ここ一週間程、彼女、藤枝さんの姿を見ていない。いつもなら部活前に絶対声をかけてきていたのに。それがぱたりと止んだ。それどころか、学校さえも休んでいるという。俺に群がる女子に聞くとずっと休んでいるという。体調不良か、怪我でもしたのか知らないが。何故休みなのかを聞いても言葉を濁してそそくさと去って行く。紫原っちに聞いても「知らなーい」と流された。

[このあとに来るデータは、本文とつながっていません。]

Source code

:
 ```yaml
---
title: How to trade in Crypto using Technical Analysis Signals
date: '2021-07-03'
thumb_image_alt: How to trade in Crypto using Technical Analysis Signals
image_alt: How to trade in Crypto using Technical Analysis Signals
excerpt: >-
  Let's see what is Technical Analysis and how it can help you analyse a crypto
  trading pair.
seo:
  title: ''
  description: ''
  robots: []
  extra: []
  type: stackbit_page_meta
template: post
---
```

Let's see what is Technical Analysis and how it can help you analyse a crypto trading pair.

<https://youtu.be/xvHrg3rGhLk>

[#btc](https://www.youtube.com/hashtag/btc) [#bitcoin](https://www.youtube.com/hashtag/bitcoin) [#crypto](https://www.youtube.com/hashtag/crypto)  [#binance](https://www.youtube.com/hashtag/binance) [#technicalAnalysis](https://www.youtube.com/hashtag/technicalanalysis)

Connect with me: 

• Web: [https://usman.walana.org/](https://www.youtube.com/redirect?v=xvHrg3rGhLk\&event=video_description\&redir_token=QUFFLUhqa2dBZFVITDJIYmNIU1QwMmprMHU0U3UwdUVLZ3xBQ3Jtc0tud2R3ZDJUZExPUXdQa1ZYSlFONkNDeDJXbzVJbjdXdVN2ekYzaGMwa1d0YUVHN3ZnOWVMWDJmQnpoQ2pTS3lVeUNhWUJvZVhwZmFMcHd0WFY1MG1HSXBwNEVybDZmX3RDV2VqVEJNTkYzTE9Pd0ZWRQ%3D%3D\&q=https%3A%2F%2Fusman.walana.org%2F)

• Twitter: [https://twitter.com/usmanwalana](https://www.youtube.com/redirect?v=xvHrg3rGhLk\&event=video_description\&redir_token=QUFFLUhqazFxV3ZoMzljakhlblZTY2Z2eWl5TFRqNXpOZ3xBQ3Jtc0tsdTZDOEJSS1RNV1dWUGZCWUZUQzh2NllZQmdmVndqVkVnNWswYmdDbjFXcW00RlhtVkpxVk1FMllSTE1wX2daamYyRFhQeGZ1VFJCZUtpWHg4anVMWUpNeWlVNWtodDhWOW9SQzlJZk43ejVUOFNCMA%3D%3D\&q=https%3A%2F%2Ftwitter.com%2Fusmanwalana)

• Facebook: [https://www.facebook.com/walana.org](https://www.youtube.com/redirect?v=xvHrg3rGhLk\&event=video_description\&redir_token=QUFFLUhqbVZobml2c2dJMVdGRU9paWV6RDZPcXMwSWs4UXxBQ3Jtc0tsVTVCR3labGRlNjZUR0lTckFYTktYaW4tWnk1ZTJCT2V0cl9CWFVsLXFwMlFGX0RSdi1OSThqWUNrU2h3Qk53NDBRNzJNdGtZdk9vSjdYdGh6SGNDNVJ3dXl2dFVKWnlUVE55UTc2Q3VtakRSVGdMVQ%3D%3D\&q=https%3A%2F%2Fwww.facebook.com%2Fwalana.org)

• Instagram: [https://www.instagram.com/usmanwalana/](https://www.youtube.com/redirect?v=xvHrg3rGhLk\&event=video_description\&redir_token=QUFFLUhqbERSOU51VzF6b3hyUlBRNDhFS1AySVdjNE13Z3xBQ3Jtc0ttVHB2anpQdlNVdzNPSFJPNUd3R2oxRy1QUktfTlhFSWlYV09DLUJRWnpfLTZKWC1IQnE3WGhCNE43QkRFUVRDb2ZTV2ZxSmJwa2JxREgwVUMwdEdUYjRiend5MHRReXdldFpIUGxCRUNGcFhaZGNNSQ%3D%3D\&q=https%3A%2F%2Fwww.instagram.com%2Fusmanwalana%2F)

メールとか、するのが嫌でこっそり変えたアドレスだが、こうもずっと休まれては気になってしょうがない。ポケットから取り出して無難に、ずっと休んでるようだけど何かあったんスか? なんて文面で送信。数秒と待たず着信音が鳴り響いた。多少なりとも驚き届いたメールを確認すると送信エラーの表示。

「え、……あ、れ? は?」

なんでだ。エラー? アドレス変えたのか? 俺に何も言わずに? あの子が? いやいや、ちょっと待った、彼女、俺のアドレス知らねーじゃん。じゃあ変更したアドレス知ってるワケないな。……え? 俺は藤枝さんのアドレス知ってんのに何で変えた? あの子は俺が好きで好きでしょうがない様な子だぞ。なら俺からの連絡を拒んだってこと? そんなことするワケ、
…ないなんて、言い切れるのか? 藤枝さんからメールが来た時俺は返信もせず、勝手にアドレスを変更したではないか。今までだって名前で呼んだこともなかったではないか。まともに相手をした覚えだってない。一度だけ一緒に帰ったこともあるが俺は画面越しの別の女の子とのメールに夢中だった。

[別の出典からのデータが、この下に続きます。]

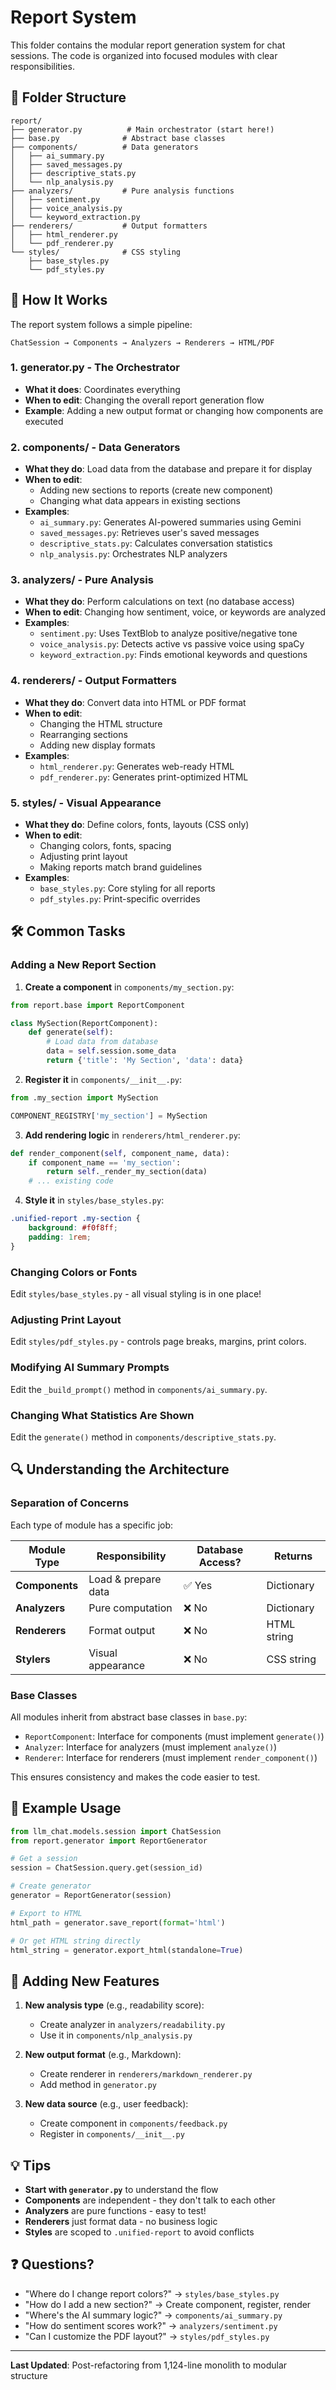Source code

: # Report System

This folder contains the modular report generation system for chat sessions. The code is organized into focused modules with clear responsibilities.

## 📁 Folder Structure

```
report/
├── generator.py          # Main orchestrator (start here!)
├── base.py              # Abstract base classes
├── components/          # Data generators
│   ├── ai_summary.py
│   ├── saved_messages.py
│   ├── descriptive_stats.py
│   └── nlp_analysis.py
├── analyzers/           # Pure analysis functions
│   ├── sentiment.py
│   ├── voice_analysis.py
│   └── keyword_extraction.py
├── renderers/           # Output formatters
│   ├── html_renderer.py
│   └── pdf_renderer.py
└── styles/              # CSS styling
    ├── base_styles.py
    └── pdf_styles.py
```

## 🎯 How It Works

The report system follows a simple pipeline:

```
ChatSession → Components → Analyzers → Renderers → HTML/PDF
```

### 1. **generator.py** - The Orchestrator
- **What it does**: Coordinates everything
- **When to edit**: Changing the overall report generation flow
- **Example**: Adding a new output format or changing how components are executed

### 2. **components/** - Data Generators
- **What they do**: Load data from the database and prepare it for display
- **When to edit**:
  - Adding new sections to reports (create new component)
  - Changing what data appears in existing sections
- **Examples**:
  - `ai_summary.py`: Generates AI-powered summaries using Gemini
  - `saved_messages.py`: Retrieves user's saved messages
  - `descriptive_stats.py`: Calculates conversation statistics
  - `nlp_analysis.py`: Orchestrates NLP analyzers

### 3. **analyzers/** - Pure Analysis
- **What they do**: Perform calculations on text (no database access)
- **When to edit**: Changing how sentiment, voice, or keywords are analyzed
- **Examples**:
  - `sentiment.py`: Uses TextBlob to analyze positive/negative tone
  - `voice_analysis.py`: Detects active vs passive voice using spaCy
  - `keyword_extraction.py`: Finds emotional keywords and questions

### 4. **renderers/** - Output Formatters
- **What they do**: Convert data into HTML or PDF format
- **When to edit**:
  - Changing the HTML structure
  - Rearranging sections
  - Adding new display formats
- **Examples**:
  - `html_renderer.py`: Generates web-ready HTML
  - `pdf_renderer.py`: Generates print-optimized HTML

### 5. **styles/** - Visual Appearance
- **What they do**: Define colors, fonts, layouts (CSS only)
- **When to edit**:
  - Changing colors, fonts, spacing
  - Adjusting print layout
  - Making reports match brand guidelines
- **Examples**:
  - `base_styles.py`: Core styling for all reports
  - `pdf_styles.py`: Print-specific overrides

## 🛠️ Common Tasks

### Adding a New Report Section

1. **Create a component** in `components/my_section.py`:
```python
from report.base import ReportComponent

class MySection(ReportComponent):
    def generate(self):
        # Load data from database
        data = self.session.some_data
        return {'title': 'My Section', 'data': data}
```

2. **Register it** in `components/__init__.py`:
```python
from .my_section import MySection

COMPONENT_REGISTRY['my_section'] = MySection
```

3. **Add rendering logic** in `renderers/html_renderer.py`:
```python
def render_component(self, component_name, data):
    if component_name == 'my_section':
        return self._render_my_section(data)
    # ... existing code
```

4. **Style it** in `styles/base_styles.py`:
```css
.unified-report .my-section {
    background: #f0f8ff;
    padding: 1rem;
}
```

### Changing Colors or Fonts

Edit `styles/base_styles.py` - all visual styling is in one place!

### Adjusting Print Layout

Edit `styles/pdf_styles.py` - controls page breaks, margins, print colors.

### Modifying AI Summary Prompts

Edit the `_build_prompt()` method in `components/ai_summary.py`.

### Changing What Statistics Are Shown

Edit the `generate()` method in `components/descriptive_stats.py`.

## 🔍 Understanding the Architecture

### Separation of Concerns

Each type of module has a specific job:

| Module Type | Responsibility | Database Access? | Returns |
|-------------|---------------|------------------|---------|
| **Components** | Load & prepare data | ✅ Yes | Dictionary |
| **Analyzers** | Pure computation | ❌ No | Dictionary |
| **Renderers** | Format output | ❌ No | HTML string |
| **Stylers** | Visual appearance | ❌ No | CSS string |

### Base Classes

All modules inherit from abstract base classes in `base.py`:

- `ReportComponent`: Interface for components (must implement `generate()`)
- `Analyzer`: Interface for analyzers (must implement `analyze()`)
- `Renderer`: Interface for renderers (must implement `render_component()`)

This ensures consistency and makes the code easier to test.

## 📝 Example Usage

```python
from llm_chat.models.session import ChatSession
from report.generator import ReportGenerator

# Get a session
session = ChatSession.query.get(session_id)

# Create generator
generator = ReportGenerator(session)

# Export to HTML
html_path = generator.save_report(format='html')

# Or get HTML string directly
html_string = generator.export_html(standalone=True)
```

## 🚀 Adding New Features

1. **New analysis type** (e.g., readability score):
   - Create analyzer in `analyzers/readability.py`
   - Use it in `components/nlp_analysis.py`

2. **New output format** (e.g., Markdown):
   - Create renderer in `renderers/markdown_renderer.py`
   - Add method in `generator.py`

3. **New data source** (e.g., user feedback):
   - Create component in `components/feedback.py`
   - Register in `components/__init__.py`

## 💡 Tips

- **Start with `generator.py`** to understand the flow
- **Components** are independent - they don't talk to each other
- **Analyzers** are pure functions - easy to test!
- **Renderers** just format data - no business logic
- **Styles** are scoped to `.unified-report` to avoid conflicts

## ❓ Questions?

- "Where do I change report colors?" → `styles/base_styles.py`
- "How do I add a new section?" → Create component, register, render
- "Where's the AI summary logic?" → `components/ai_summary.py`
- "How do sentiment scores work?" → `analyzers/sentiment.py`
- "Can I customize the PDF layout?" → `styles/pdf_styles.py`

---

**Last Updated**: Post-refactoring from 1,124-line monolith to modular structure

ドタドタと窓の外が騒がしい。うるさいと外に目をやると、いつもはそこにあるはずの藤の木がなくなっていた。いや、正しくは花。沢山垂れ下がっていた花が全て消えている。教師たちの足の隙間からチラリと覗いた、落とされた花。そう言えば、あの子も好きとか言ってたような気がする。もっとちゃんと聞いてあげればよかった。
人の少なくなった放課後、藤を見に行くとすぐ近くに犬のストラップが落ちていることに気が付いた。屈んで紐の部分を摘み上げる。落し物か? なんでこんなところに?
――そんなの、決まっているだろう。この藤を荒らした奴が落としたんだろう。まあ、そんな奴、俺には関係ないけど。